WHAT THE TASK ASKS:
Only the text belongs in the copy: repeat each record exactly, without pictures.

SUPPLIED DATA:
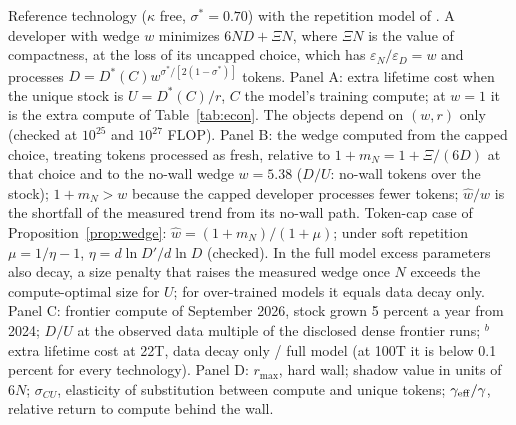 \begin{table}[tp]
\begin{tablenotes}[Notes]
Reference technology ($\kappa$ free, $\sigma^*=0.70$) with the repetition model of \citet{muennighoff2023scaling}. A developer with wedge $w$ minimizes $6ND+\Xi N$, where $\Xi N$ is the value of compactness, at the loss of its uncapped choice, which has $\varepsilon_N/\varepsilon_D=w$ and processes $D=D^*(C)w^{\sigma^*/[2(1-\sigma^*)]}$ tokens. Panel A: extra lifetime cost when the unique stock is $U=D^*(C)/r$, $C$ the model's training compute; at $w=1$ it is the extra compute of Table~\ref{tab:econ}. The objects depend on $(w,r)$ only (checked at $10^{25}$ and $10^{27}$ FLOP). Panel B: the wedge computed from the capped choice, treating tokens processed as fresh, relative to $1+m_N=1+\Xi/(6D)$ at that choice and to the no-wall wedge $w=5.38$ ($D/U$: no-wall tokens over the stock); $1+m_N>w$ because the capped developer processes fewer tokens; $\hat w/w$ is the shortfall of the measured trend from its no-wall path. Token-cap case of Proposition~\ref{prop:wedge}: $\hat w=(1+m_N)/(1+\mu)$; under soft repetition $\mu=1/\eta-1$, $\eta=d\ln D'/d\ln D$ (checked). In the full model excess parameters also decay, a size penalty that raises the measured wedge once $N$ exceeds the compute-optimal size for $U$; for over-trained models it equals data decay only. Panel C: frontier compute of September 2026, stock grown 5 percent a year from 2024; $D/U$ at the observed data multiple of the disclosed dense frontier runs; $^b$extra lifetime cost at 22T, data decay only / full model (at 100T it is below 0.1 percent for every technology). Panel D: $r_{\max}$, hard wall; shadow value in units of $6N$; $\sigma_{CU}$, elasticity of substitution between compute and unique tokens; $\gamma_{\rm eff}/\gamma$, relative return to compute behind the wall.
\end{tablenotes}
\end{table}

SOLUTION FOR THIS EXERCISE:
 \begin{table}[tp]
\begin{tablenotes}[Notes]
Reference technology ($\kappa$ free, $\sigma^*=0.70$) with the repetition model of \citet{muennighoff2023scaling}. A developer with wedge $w$ minimizes $6ND+\Xi N$, where $\Xi N$ is the value of compactness, at the loss of its uncapped choice, which has $\varepsilon_N/\varepsilon_D=w$ and processes $D=D^*(C)w^{\sigma^*/[2(1-\sigma^*)]}$ tokens. Panel A: extra lifetime cost when the unique stock is $U=D^*(C)/r$, $C$ the model's training compute; at $w=1$ it is the extra compute of Table~\ref{tab:econ}. The objects depend on $(w,r)$ only (checked at $10^{25}$ and $10^{27}$ FLOP). Panel B: the wedge computed from the capped choice, treating tokens processed as fresh, relative to $1+m_N=1+\Xi/(6D)$ at that choice and to the no-wall wedge $w=5.38$ ($D/U$: no-wall tokens over the stock); $1+m_N>w$ because the capped developer processes fewer tokens; $\hat w/w$ is the shortfall of the measured trend from its no-wall path. Token-cap case of Proposition~\ref{prop:wedge}: $\hat w=(1+m_N)/(1+\mu)$; under soft repetition $\mu=1/\eta-1$, $\eta=d\ln D'/d\ln D$ (checked). In the full model excess parameters also decay, a size penalty that raises the measured wedge once $N$ exceeds the compute-optimal size for $U$; for over-trained models it equals data decay only. Panel C: frontier compute of September 2026, stock grown 5 percent a year from 2024; $D/U$ at the observed data multiple of the disclosed dense frontier runs; $^b$extra lifetime cost at 22T, data decay only / full model (at 100T it is below 0.1 percent for every technology). Panel D: $r_{\max}$, hard wall; shadow value in units of $6N$; $\sigma_{CU}$, elasticity of substitution between compute and unique tokens; $\gamma_{\rm eff}/\gamma$, relative return to compute behind the wall.
\end{tablenotes}
\end{table}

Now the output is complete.